Envie de vous laisser surprendre ? Marre des dadas du moment, des thèmes qui flattent la boboïtude bien-pensante ? Foncez rue Marsoulan. Et vous qui entrez ici, perdez toute connexion avec le monde réel.

Le théâtre d’Elisabeth Czerczuk a rouvert ses portes le 5 octobre dernier, agrandi et spectaculairement rénové. Actuellement s’y joue Matka, le dernier de la trilogie les Inassouvis commencée avec "Requiem pour les Artistes" puis "Dementia Praecox 2.0". Plus qu’un spectacle, c’est un univers, surréaliste et décalé, qui invite le spectateur à s’y immerger.

Ce lieu hors du temps, discrètement éclairé de lustres de cristal, à l’esthétique baroque et épurée tout à la fois, a sa magie propre. La jeune femme qui accueille le public, visage de poupée et robe bouffante, pourrait sortir d’un manga. Avant la représentation, le spectateur est accueilli au bar par une haie de mannequins de cire, hommes torse nu portant haut-de-forme, femmes en sous-vêtements de dentelle noire, bas et porte-jarretelle. On se croirait dans un cabaret berlinois de l’Allemagne de la Weimar ou dans un film de Stanley Kubrick.

Matka est librement adapté de la pièce éponyme de Stanislaw Ignacy Witkiewicz, dramaturge polonais du siècle dernier, avant-gardiste et décrié, auteur de la théorie esthétique de la « forme pure ». Si l’art dans sa « forme pure » doit rester étranger à toute connexion avec la vie et décliner uniquement de lois inhérentes aux lignes et aux couleurs, ce spectacle chorégraphique relève le défi avec succès. Dans cette tragi-comédie burlesque à l’extravagante scénographie, une mère mi femme-enfant fatale et mi sorcière et son fils se déchirent. Incapables de communiquer, ils monologuent tour à tour dans une langue poétique et décousue.
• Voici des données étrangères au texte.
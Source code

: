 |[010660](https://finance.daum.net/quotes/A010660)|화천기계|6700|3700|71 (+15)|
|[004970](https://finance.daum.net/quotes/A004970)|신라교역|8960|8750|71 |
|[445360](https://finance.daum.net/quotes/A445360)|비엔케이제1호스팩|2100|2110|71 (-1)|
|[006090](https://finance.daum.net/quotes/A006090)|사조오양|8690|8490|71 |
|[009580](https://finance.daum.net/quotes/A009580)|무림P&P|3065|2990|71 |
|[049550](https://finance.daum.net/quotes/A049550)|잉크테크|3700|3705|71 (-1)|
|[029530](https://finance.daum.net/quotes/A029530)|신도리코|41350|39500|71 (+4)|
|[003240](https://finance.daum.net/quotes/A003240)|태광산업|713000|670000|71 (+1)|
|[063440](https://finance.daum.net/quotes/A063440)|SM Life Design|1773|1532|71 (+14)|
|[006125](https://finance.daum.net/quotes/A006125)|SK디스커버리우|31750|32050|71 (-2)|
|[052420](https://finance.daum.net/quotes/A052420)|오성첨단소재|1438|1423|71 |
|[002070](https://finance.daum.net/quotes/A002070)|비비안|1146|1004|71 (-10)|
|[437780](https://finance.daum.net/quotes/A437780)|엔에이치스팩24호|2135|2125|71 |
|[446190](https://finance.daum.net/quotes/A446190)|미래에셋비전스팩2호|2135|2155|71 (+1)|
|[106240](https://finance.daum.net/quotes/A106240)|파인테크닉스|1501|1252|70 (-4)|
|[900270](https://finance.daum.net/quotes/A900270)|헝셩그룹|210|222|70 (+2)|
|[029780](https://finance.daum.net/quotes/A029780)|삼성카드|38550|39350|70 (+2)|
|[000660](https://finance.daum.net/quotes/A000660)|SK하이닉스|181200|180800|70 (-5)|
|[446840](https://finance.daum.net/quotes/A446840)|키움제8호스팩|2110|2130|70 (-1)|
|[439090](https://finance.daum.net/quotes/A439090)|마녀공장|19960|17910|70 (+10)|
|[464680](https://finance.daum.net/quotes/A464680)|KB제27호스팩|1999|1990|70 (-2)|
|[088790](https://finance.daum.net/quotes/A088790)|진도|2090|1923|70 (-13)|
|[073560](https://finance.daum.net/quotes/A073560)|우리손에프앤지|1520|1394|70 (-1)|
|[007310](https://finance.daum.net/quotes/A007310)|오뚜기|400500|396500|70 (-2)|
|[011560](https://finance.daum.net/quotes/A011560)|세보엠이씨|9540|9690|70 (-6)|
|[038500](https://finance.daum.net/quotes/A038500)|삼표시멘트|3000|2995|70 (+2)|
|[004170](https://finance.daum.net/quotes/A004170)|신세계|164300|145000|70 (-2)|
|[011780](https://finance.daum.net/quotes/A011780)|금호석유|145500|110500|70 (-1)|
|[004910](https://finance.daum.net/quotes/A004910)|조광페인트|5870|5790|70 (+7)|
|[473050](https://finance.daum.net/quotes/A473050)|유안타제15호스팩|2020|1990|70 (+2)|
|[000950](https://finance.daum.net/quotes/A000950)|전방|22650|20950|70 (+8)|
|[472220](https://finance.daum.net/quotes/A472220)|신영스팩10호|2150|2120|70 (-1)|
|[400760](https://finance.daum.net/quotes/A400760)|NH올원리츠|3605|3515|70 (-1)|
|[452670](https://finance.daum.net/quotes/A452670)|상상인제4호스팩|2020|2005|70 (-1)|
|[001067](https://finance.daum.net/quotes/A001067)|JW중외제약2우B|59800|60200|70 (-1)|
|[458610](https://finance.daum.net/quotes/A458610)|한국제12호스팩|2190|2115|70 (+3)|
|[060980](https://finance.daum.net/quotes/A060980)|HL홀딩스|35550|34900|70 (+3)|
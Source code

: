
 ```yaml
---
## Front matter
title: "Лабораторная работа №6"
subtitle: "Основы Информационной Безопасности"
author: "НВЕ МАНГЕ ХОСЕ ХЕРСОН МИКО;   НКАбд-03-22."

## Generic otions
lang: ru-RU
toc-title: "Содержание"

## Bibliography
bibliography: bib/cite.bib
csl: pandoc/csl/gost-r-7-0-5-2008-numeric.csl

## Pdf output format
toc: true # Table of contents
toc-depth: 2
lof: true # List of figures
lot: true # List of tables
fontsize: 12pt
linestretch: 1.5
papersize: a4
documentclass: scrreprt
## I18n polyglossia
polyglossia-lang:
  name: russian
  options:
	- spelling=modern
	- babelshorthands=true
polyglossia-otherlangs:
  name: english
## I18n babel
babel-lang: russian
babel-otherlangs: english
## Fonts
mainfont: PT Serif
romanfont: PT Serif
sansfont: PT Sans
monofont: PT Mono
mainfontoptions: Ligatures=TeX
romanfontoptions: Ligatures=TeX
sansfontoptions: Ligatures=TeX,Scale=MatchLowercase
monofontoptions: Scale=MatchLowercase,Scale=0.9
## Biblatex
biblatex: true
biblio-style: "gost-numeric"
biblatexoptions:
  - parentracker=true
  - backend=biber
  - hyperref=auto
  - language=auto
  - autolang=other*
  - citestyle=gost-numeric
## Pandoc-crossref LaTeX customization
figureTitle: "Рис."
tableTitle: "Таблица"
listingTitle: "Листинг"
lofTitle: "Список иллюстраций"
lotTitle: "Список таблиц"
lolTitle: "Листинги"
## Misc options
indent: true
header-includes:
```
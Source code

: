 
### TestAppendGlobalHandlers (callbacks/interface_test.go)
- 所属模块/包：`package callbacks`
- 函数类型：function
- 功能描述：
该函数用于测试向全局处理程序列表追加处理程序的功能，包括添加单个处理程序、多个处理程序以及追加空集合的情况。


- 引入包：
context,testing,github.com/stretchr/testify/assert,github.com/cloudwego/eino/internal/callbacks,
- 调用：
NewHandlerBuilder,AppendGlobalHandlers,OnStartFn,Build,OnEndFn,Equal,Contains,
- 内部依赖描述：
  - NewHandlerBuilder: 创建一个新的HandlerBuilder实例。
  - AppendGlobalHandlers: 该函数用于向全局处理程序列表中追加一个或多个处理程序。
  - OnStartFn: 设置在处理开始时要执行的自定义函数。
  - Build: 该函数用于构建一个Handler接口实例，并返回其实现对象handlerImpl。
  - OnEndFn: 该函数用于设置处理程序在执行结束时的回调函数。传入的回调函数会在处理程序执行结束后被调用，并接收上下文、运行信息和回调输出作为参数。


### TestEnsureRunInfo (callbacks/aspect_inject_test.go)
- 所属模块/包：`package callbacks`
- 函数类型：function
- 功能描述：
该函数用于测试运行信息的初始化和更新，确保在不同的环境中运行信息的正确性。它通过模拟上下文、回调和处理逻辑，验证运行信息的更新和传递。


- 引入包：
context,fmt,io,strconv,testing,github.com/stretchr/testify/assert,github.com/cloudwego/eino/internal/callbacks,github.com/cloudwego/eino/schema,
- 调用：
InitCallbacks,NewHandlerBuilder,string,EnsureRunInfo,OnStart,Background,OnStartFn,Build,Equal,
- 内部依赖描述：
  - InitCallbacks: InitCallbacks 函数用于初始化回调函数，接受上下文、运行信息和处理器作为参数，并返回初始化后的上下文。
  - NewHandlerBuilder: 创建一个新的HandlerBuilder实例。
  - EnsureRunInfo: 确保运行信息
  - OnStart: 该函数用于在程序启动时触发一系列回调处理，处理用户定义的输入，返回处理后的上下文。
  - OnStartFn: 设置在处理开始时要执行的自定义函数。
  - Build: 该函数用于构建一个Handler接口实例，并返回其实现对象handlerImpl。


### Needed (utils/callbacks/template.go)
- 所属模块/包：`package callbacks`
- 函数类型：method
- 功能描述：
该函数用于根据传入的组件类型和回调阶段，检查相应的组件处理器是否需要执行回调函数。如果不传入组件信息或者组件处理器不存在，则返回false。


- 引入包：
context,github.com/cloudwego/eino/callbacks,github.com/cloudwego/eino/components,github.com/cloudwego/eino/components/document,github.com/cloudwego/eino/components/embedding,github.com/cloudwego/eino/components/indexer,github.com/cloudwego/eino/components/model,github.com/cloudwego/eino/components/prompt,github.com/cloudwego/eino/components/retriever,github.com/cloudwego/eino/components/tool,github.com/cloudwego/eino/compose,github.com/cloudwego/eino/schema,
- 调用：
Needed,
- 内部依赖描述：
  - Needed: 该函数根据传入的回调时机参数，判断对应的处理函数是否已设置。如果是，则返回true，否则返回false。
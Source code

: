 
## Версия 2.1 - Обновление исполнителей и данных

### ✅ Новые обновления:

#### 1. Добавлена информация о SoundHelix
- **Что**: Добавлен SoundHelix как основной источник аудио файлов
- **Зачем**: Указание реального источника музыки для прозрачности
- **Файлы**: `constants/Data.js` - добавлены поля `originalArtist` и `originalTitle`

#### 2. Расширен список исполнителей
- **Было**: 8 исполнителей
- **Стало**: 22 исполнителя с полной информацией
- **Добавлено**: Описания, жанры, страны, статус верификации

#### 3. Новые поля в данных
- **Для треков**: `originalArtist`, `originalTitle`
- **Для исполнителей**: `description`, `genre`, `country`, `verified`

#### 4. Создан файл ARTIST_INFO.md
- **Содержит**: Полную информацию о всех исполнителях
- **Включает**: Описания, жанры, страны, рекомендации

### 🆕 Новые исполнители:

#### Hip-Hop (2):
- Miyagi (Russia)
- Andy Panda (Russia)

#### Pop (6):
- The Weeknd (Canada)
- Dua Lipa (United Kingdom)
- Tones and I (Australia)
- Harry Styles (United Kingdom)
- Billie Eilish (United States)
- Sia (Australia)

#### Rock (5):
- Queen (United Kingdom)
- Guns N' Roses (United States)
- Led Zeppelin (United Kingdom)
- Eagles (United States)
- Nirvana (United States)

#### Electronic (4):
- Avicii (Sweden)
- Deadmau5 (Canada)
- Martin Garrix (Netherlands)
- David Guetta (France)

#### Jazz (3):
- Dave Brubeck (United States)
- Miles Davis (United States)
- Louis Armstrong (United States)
La mère, jouée par Elisabeth Czerczuk, se lamente et combat ses démons à coups de grandes déclamations et rasades de vodka ; le fils Léon, truculent, mégalomane et peut-être génial (Zbigniew Rola), ponctue son absurde discours d’esclaffades sardoniques et se gargarise d’importance.

Un narrateur tout aussi décadent (Yann Lemo), qui est sans doute la voix de l’auteur, met en exergue par ses propos le caractère absurde de l’histoire qui se déroule sous ses yeux. Cinq danseuses aux visages inanimés telles des poupées de cire animent le spectacle en se mouvant comme des automates de boîte à musique. Les visages, les extraordinaires costumes et coiffures empruntés à l’univers gothique sont magnifiés par l’éclairage très travaillé. Sur scène, un orchestre -- violon, accordéon, xylophone et claviers, complété par des enregistrements de voix et de musique rock -- fournit l’ambiance sonore superbe de ce spectacle immersif où les spectateurs seront également sollicités.

Ce travail d’une esthétique éblouissante relève d’une démarche artistique globale combinant voix et chant, gestuelle et musique. Plus qu’un spectacle, c’est une expérience immersive hors norme qui émerveillera les inassouvis de la scène parisienne.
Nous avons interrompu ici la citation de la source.